▸ **PROBLEM**
Only lines containing the word "durante" are needed; pull them out of the material.

▸ **DATASET EXCERPTS**
☆ ☆ ☆

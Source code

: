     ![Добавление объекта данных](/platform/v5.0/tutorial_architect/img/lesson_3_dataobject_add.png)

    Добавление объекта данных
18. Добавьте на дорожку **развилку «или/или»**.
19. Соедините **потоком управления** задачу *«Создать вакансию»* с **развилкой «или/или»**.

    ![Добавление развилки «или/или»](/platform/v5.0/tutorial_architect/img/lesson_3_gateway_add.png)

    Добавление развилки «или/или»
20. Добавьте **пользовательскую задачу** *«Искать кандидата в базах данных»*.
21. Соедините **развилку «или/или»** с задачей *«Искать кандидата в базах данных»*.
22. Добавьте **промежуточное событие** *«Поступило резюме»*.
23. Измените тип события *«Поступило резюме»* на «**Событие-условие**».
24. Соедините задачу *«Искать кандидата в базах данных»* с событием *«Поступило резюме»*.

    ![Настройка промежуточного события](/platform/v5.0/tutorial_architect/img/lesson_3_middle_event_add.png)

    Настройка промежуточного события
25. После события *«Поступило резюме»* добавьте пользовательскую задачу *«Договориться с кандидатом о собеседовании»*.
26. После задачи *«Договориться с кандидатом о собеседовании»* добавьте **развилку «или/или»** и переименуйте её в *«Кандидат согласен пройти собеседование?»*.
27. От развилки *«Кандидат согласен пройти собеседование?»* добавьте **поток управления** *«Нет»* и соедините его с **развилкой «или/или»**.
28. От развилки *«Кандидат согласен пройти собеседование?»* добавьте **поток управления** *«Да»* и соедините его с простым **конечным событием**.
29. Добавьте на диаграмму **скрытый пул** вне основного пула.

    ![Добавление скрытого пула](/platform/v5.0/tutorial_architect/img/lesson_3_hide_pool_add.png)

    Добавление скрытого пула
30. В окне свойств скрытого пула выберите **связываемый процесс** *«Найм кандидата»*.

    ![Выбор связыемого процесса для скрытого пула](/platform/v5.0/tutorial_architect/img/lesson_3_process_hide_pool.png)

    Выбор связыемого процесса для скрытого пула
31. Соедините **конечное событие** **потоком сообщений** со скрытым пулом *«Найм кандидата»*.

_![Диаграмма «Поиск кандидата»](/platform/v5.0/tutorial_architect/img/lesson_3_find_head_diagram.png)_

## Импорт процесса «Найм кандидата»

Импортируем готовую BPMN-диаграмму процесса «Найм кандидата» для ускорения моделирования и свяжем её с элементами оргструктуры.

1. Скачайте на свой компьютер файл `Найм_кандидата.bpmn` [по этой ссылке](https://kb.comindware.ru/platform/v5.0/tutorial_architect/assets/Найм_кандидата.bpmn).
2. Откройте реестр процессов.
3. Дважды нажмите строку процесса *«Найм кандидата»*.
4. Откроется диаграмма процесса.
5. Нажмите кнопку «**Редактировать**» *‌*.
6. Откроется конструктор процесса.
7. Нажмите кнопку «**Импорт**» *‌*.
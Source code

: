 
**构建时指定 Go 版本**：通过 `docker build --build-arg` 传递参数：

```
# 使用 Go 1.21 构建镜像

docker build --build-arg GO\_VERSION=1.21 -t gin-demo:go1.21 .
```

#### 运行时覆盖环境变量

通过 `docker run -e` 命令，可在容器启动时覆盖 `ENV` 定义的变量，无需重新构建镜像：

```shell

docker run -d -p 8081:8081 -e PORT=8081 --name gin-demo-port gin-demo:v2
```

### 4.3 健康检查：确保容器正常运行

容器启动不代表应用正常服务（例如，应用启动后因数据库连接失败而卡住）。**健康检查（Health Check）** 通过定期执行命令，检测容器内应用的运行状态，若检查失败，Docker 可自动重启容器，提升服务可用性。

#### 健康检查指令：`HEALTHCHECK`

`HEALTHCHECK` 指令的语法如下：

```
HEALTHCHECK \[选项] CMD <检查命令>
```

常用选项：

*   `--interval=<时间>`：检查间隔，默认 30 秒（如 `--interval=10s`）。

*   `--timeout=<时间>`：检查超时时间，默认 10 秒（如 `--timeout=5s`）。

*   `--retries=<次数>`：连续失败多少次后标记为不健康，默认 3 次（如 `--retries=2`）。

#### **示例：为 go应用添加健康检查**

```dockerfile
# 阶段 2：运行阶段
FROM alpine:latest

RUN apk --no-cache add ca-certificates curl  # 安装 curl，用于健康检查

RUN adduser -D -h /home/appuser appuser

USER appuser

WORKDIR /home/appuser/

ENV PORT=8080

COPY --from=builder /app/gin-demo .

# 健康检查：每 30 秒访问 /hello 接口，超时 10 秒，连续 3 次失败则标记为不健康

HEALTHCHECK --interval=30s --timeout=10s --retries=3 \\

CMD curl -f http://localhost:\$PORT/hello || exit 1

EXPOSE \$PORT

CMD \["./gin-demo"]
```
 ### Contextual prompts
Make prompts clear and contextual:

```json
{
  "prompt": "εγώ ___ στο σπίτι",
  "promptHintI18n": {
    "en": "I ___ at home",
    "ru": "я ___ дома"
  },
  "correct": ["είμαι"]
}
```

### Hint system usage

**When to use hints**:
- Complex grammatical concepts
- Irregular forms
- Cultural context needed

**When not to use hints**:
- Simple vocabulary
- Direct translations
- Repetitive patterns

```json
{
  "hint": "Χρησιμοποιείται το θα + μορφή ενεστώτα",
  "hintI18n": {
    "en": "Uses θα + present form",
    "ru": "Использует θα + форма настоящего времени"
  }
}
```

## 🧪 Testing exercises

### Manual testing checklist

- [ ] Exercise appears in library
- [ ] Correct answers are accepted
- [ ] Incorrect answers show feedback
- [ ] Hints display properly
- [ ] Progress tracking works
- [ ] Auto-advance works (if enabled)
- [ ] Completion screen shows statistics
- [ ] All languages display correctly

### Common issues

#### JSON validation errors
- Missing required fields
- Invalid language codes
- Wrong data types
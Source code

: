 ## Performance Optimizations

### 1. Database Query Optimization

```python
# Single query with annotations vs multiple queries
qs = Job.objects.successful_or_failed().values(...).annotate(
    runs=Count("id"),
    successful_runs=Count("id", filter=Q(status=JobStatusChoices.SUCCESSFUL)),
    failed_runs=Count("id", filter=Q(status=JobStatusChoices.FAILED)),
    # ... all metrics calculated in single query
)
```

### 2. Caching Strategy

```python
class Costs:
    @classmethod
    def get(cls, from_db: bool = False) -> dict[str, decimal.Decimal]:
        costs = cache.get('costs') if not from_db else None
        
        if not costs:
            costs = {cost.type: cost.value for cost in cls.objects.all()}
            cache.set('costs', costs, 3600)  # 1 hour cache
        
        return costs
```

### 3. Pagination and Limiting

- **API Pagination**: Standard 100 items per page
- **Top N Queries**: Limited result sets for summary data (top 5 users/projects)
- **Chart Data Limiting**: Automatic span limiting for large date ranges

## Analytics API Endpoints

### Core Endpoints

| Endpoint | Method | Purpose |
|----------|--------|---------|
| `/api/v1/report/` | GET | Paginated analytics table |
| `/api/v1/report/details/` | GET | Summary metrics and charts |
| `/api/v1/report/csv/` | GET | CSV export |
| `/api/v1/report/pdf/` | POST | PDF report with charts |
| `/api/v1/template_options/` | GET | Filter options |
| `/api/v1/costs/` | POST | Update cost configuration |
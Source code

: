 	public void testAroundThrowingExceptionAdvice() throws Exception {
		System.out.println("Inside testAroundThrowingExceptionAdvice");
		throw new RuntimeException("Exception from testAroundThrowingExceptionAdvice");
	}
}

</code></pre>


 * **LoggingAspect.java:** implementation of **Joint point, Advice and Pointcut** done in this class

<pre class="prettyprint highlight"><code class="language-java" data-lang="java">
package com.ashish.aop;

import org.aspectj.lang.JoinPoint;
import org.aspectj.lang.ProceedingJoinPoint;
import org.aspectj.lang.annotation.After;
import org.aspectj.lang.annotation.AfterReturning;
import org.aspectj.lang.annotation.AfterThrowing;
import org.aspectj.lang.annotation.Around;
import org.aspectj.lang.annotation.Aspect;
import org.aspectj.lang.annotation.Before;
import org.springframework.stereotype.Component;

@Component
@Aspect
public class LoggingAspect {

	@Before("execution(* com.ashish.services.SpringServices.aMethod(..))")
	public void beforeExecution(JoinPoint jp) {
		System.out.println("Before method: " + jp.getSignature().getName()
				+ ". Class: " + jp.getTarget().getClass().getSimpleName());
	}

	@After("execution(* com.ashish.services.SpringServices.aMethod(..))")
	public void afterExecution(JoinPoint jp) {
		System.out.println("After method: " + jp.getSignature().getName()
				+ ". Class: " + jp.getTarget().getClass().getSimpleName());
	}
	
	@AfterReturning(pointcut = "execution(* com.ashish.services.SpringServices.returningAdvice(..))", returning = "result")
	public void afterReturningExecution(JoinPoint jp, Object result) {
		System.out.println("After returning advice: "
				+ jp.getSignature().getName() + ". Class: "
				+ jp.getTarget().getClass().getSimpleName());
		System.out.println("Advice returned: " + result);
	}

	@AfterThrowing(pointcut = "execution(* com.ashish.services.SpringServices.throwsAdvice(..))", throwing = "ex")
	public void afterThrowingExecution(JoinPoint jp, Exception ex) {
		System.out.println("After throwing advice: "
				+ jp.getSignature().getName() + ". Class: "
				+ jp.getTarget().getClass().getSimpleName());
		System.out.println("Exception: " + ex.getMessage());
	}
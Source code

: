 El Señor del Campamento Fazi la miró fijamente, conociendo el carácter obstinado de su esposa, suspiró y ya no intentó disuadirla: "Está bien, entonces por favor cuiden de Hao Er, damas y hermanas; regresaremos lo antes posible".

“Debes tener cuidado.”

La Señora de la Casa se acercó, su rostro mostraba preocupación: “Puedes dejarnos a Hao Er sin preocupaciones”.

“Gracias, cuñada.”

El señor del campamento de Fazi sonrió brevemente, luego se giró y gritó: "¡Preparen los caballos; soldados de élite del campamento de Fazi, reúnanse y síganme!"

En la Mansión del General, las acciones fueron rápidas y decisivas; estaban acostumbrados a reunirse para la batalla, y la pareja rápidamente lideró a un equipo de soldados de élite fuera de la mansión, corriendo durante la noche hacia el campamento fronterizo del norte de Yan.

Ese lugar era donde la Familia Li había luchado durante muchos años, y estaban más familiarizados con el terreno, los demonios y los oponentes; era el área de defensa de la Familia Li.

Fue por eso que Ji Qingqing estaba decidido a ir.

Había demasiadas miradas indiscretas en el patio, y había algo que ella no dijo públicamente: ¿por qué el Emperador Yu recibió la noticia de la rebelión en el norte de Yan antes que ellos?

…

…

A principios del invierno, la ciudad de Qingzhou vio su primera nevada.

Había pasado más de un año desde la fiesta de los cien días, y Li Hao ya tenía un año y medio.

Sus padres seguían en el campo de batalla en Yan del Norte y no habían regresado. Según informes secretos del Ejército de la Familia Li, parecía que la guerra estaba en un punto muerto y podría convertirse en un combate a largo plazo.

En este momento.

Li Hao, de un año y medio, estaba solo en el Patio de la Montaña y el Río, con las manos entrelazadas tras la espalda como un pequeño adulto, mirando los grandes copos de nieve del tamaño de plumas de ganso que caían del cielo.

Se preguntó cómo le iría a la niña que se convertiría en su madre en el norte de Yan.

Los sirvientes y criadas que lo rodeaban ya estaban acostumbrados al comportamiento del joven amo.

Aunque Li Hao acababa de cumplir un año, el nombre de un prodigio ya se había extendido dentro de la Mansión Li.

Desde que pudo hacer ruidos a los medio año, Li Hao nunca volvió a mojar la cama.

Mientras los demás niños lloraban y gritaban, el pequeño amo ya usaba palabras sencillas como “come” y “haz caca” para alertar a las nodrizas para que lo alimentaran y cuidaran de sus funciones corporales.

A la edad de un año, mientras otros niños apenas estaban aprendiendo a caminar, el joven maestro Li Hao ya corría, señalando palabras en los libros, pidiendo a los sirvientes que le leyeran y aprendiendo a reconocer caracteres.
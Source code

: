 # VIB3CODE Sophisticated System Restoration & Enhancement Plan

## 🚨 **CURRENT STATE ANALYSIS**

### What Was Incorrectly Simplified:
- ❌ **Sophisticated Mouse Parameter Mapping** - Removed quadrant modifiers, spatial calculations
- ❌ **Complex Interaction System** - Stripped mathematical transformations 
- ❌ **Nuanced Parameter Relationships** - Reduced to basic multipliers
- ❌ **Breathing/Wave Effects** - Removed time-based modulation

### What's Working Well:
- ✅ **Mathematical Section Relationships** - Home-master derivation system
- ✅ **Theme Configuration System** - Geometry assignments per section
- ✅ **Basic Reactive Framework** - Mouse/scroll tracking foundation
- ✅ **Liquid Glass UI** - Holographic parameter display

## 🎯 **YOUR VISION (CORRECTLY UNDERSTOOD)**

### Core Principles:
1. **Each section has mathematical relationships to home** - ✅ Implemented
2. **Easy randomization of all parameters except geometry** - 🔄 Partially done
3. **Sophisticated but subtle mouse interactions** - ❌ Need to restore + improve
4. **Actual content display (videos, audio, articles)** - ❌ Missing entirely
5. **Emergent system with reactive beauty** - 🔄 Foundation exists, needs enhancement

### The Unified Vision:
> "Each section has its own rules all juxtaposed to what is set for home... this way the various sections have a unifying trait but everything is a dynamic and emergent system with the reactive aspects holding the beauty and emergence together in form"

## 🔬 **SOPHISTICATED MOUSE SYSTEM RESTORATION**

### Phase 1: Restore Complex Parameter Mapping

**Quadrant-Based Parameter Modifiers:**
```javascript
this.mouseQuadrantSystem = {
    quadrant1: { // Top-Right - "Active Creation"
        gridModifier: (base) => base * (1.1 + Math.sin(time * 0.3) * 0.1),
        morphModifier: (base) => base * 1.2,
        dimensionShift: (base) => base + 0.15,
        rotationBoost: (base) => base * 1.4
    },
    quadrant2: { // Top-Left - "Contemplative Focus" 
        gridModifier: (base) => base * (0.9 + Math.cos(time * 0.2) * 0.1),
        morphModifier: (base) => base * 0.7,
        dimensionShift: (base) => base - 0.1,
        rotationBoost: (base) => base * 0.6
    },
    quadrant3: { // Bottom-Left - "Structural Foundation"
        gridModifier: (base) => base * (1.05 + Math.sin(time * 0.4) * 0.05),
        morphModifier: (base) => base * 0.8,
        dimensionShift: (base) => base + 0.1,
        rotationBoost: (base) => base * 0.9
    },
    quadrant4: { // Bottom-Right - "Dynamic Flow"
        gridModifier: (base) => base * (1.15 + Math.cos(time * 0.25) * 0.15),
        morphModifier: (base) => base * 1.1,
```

☆ ☆ ☆

▸ **WRITTEN SOLUTION**
En la Mansión del General, las acciones fueron rápidas y decisivas; estaban acostumbrados a reunirse para la batalla, y la pareja rápidamente lideró a un equipo de soldados de élite fuera de la mansión, corriendo durante la noche hacia el campamento fronterizo del norte de Yan.
Ese lugar era donde la Familia Li había luchado durante muchos años, y estaban más familiarizados con el terreno, los demonios y los oponentes; era el área de defensa de la Familia Li.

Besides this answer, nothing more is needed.